> **Data shown**

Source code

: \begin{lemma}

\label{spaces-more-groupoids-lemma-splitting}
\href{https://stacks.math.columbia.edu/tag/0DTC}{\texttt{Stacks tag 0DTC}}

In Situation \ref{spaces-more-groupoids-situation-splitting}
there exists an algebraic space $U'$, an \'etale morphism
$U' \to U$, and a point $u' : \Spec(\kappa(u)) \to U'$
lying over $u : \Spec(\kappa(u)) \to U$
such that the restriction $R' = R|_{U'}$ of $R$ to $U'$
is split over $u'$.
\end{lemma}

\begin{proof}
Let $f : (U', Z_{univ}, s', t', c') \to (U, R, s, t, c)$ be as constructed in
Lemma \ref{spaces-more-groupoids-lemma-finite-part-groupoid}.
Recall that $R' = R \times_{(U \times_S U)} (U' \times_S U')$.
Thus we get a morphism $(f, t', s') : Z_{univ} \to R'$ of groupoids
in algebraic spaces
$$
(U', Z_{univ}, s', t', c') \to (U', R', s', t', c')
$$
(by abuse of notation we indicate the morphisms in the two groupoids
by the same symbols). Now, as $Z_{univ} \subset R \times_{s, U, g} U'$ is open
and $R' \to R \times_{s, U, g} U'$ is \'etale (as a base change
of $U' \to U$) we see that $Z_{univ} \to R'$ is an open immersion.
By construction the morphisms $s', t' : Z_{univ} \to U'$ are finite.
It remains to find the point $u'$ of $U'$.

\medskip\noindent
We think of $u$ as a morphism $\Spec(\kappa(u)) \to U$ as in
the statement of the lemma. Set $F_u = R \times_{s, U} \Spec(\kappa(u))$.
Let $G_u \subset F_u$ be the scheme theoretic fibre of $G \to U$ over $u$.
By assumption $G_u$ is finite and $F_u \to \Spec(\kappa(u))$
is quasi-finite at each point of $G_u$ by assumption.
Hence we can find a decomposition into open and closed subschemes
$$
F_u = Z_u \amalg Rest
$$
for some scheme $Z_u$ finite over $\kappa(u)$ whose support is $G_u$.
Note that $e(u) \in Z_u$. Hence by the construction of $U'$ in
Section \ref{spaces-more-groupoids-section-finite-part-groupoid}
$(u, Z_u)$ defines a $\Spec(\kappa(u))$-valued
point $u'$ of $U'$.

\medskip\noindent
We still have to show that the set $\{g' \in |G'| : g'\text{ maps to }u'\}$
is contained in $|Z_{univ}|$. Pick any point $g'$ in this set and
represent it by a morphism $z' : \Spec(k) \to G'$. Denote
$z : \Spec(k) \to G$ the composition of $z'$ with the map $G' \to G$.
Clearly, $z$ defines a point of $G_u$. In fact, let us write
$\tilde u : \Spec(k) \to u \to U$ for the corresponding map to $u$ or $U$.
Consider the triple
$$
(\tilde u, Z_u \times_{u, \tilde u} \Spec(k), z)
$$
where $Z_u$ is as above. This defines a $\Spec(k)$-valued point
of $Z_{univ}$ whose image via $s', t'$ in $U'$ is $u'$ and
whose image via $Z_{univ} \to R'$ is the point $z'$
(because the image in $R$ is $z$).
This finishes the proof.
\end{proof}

> **What this task involves**
Copy out every line of the listing where the word "algebraic" occurs.

> **Reply to the task**
there exists an algebraic space $U'$, an \'etale morphism
in algebraic spaces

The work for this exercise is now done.